Nonmelanoma skin cancers (NMSC), comprising basal cell carcinoma (BCC) and squamous cell carcinoma (SCC), have become a significant health problem in fair-skinned people worldwide and their incidence is rising rapidly (de Vries et al., 2005). UV radiation (UVR) is the principal carcinogen implicated in the development of SCC (Armstrong and Kricker, 2001). Although UVR-induced genetic changes in potential target genes including TP53 (Brash et al., 1991), CDKN2A (Soufir et al., 1999) and RAS (Pierceall et al., 1991) have been demonstrated in cutaneous SCC, other key molecular events in tumor initiation and progression are yet to be defined. Microarray-based single nucleotide polymorphism (SNP) analysis facilitates the accurate and rapid identification of genome-wide allelic changes in tumor DNA samples. It has been used to investigate the molecular pathogenesis of various human cancers, including BCC (Teh et al., 2005) and acute myeloid leukemia (Raghavan et al., 2005). Here, this technique has been applied to cutaneous SCC for the first time.

MATERIALS AND METHODS

Sixteen primary cutaneous SCC and 2 lymph node metastatic SCC were obtained from 16 patients, 8 of whom were immunosuppressed (1 cardiac transplant and 7 renal transplant recipients). Ethical approval for this investigation was obtained from the East London and City Health Authority local ethics committee and all patients provided informed consent. Samples were enriched for SCC keratinocytes by short-term culture as previously described (Proby et al., 2000) or by microdissection of frozen lesional tissue sections using a H&E-stained section as a reference. Non-tumour control DNA was obtained from blood or from dermal fibroblasts isolated from perilesional skin by incubation in 0.05 mg/ml collagenase D (Roche, Applied Science, Indianapolis, IN) for 16 hr at 37°C.

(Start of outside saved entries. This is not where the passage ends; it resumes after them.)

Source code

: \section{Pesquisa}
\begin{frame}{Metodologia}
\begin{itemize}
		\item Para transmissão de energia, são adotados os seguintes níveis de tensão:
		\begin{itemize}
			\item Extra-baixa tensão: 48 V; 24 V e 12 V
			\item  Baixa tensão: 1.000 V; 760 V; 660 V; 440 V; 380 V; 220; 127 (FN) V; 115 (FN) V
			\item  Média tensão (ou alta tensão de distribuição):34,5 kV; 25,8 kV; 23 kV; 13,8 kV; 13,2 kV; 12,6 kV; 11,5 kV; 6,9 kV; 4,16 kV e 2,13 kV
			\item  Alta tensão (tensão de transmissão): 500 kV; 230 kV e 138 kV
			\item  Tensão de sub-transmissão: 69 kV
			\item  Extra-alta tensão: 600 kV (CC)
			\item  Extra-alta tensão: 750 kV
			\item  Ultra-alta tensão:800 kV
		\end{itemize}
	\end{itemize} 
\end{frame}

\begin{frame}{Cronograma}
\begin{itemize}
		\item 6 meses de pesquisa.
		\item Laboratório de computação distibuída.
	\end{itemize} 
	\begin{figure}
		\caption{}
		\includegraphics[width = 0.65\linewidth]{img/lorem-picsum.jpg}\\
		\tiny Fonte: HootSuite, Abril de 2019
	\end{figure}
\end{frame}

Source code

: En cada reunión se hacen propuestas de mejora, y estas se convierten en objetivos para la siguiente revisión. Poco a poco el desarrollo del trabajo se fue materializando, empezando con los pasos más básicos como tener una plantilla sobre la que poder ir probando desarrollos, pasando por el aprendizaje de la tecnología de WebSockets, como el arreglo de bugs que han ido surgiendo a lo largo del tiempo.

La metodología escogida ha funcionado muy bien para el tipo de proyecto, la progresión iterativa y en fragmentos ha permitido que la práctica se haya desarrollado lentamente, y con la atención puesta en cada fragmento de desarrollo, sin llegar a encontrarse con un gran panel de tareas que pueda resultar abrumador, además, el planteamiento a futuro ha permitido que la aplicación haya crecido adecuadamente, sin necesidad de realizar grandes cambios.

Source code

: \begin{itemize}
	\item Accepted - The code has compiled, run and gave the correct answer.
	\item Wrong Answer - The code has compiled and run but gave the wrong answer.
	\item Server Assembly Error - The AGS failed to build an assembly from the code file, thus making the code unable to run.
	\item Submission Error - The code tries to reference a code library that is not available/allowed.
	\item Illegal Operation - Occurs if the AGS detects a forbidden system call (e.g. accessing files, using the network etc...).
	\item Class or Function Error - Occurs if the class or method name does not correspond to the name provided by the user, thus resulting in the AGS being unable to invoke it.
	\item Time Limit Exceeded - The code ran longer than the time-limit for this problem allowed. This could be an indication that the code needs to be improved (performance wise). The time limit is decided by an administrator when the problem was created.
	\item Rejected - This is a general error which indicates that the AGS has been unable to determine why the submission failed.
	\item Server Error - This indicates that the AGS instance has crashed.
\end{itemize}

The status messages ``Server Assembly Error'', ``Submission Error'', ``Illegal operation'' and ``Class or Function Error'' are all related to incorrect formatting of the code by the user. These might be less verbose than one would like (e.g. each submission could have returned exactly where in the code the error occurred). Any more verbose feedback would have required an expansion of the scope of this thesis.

DNA was extracted from cultured cells and blood samples using the Nucleon BACC3 Genomic DNA Extraction kit and from lesional tissue using the Nucleon HT Genomic DNA Extraction kit (both from Amersham Biosciences, Buckinghamshire, UK). Samples were subjected to the GeneChip Human Mapping 10K (V2.0) Xba or 250K Nsp assay (Affymetrix, Santa Clara, CA) according to the manufacturer's protocol with the modification that PCR products were purified using the Ultrafree-MC filtration column (Millipore, Watford, UK). Processing was performed as previously described (Teh et al., 2005) using the Genome Oriented Laboratory File (GOLF) system for the analysis and display of SNP call data.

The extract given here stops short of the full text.